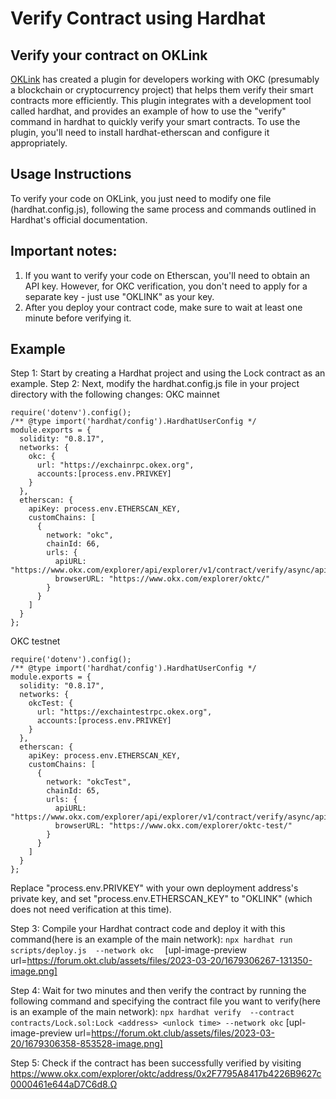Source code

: # Verify Contract using Hardhat
## Verify your contract on OKLink
[OKLink](https://www.okx.com/explorer/oktc "OKLink") has created a plugin for developers working with OKC (presumably a blockchain or cryptocurrency project) that helps them verify their smart contracts more efficiently. This plugin integrates with a development tool called hardhat, and provides an example of how to use the "verify" command in hardhat to quickly verify your smart contracts. To use the plugin, you'll need to install hardhat-etherscan and configure it appropriately.

## Usage Instructions
To verify your code on OKLink, you just need to modify one file (hardhat.config.js), following the same process and commands outlined in Hardhat's official documentation.

## Important notes:
1. If you want to verify your code on Etherscan, you'll need to obtain an API key. However, for OKC verification, you don't need to apply for a separate key - just use "OKLINK" as your key.
2. After you deploy your contract code, make sure to wait at least one minute before verifying it.

## Example
Step 1: Start by creating a Hardhat project and using the Lock contract as an example. 
Step 2: Next, modify the hardhat.config.js file in your project directory with the following changes: 
OKC mainnet
```require("@nomicfoundation/hardhat-toolbox");
require('dotenv').config();
/** @type import('hardhat/config').HardhatUserConfig */
module.exports = {
  solidity: "0.8.17",
  networks: {
    okc: {
      url: "https://exchainrpc.okex.org",
      accounts:[process.env.PRIVKEY]
    }
  },
  etherscan: {
    apiKey: process.env.ETHERSCAN_KEY,
    customChains: [
      {
        network: "okc",
        chainId: 66,
        urls: {
          apiURL: "https://www.okx.com/explorer/api/explorer/v1/contract/verify/async/api",
          browserURL: "https://www.okx.com/explorer/oktc/"
        }
      }
    ]
  }
};
```
OKC testnet
```require("@nomiclabs/hardhat-etherscan");
require('dotenv').config();
/** @type import('hardhat/config').HardhatUserConfig */
module.exports = {
  solidity: "0.8.17",
  networks: {
    okcTest: {
      url: "https://exchaintestrpc.okex.org",
      accounts:[process.env.PRIVKEY]
    }
  },
  etherscan: {
    apiKey: process.env.ETHERSCAN_KEY,
    customChains: [
      {
        network: "okcTest",
        chainId: 65,
        urls: {
          apiURL: "https://www.okx.com/explorer/api/explorer/v1/contract/verify/async/api/oktctest",
          browserURL: "https://www.okx.com/explorer/oktc-test/"
        }
      }
    ]
  }
};
```
Replace "process.env.PRIVKEY" with your own deployment address's private key, and set "process.env.ETHERSCAN_KEY" to "OKLINK" (which does not need verification at this time). 

Step 3: Compile your Hardhat contract code and deploy it with this command(here is an example of the main network): 
```npx hardhat run scripts/deploy.js  --network okc  ```
[upl-image-preview url=https://forum.okt.club/assets/files/2023-03-20/1679306267-131350-image.png]

Step 4: Wait for two minutes and then verify the contract by running the following command and specifying the contract file you want to verify(here is an example of the main network): 
```npx hardhat verify  --contract contracts/Lock.sol:Lock <address> <unlock time> --network okc```
[upl-image-preview url=https://forum.okt.club/assets/files/2023-03-20/1679306358-853528-image.png]


Step 5: Check if the contract has been successfully verified by visiting https://www.okx.com/explorer/oktc/address/0x2F7795A8417b4226B9627c0000461e644aD7C6d8.Ω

■ THE PROBLEM
Look through the data above and return exactly the lines from the one that contains "2. After you" to the one that contains "Step 1: Start", inclusive, with nothing else.

■ YOUR RESPONSE
2. After you deploy your contract code, make sure to wait at least one minute before verifying it.

## Example
Step 1: Start by creating a Hardhat project and using the Lock contract as an example. 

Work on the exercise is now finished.